Mr Monti, 69, has repeatedly said he will not stand for election but would be willing to stay on if there were political deadlock after the polls, due by April.
Mr Berlusconi, 76, said he wanted a coalition able to defeat the centre-left, and was prepared to stand down to gain the support of smaller centrist parties reluctant to join up with his People of Freedom (PDL) party.
“Silvio Berlusconi has always said and continues to say that he is ready to stand aside to allow all moderates to unite in a single force that can face the Left together,” he told his own Canale 5 television network. “I have always wanted the good of the country I love, I have never had any personal ambition.”
He declined to identify a potential leader if he did step aside, but said Mr Monti could lead a centre-right government.

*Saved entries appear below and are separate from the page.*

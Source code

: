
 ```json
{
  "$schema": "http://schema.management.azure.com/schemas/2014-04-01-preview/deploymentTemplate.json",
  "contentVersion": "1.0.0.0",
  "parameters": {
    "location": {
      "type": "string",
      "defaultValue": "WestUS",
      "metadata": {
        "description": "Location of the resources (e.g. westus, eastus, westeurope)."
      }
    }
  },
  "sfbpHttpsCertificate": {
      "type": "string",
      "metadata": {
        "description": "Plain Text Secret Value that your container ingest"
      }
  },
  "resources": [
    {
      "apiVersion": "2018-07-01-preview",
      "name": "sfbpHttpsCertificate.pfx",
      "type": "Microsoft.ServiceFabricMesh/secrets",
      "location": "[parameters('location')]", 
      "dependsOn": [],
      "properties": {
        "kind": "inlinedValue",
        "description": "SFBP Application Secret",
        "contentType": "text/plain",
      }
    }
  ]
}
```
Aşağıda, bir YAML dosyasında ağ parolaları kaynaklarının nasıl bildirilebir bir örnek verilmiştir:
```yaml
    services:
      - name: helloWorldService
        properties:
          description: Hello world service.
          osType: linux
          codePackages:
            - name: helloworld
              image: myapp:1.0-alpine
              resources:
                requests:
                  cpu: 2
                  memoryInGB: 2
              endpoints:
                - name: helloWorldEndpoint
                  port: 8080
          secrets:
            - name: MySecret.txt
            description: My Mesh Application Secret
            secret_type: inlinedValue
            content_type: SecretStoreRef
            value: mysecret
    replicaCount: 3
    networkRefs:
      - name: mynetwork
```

“Absolutely, I would not rule out it being Mario Monti. Ever since I’ve known him, he has always been in the liberal camp, so it could easily be Mario Monti,” he said.
Mr Monti is supported by Italy’s business establishment and has enjoyed international backing for his efforts to rein in Italy’s towering public debt and reform its stagnant economy.
The centre-left backs Mr Monti in parliament but has said the next government should be formed by a democratically elected coalition, objecting to a repeat of Mr Monti’s technocrat administration.
Mr Berlusconi, forced to step down last year amid the financial crisis, has hinted that he plans a return to the political front line but has never clearly confirmed his intentions.
The PDL is split between Berlusconi loyalists and others including centrist supporters of the Monti government who want to create a conventional European centre-right force.
PDL secretary Angelino Alfano on Monday raised the prospect of Mr Berlusconi stepping aside and urged centrist UDC party leader Pier Ferdinando Casini to join a broad alliance to defeat the Left. Mr Casini expressed caution given Mr Berlusconi’s record of U-turns. Gianfranco Fini, a former Berlusconi ally who broke with the PDL, also raised strong doubts. “The divisions that have lacerated the centre-right are the product of strong political disagreements, many of them still current,” said Mr Fini. “They can’t be removed by people stepping down, even if that’s necessary.”
According to an SWG poll last week, the centre-left parties have the support of 41.5 per cent of the Italian electorate, against just under 36 per cent for the centre and centre-right.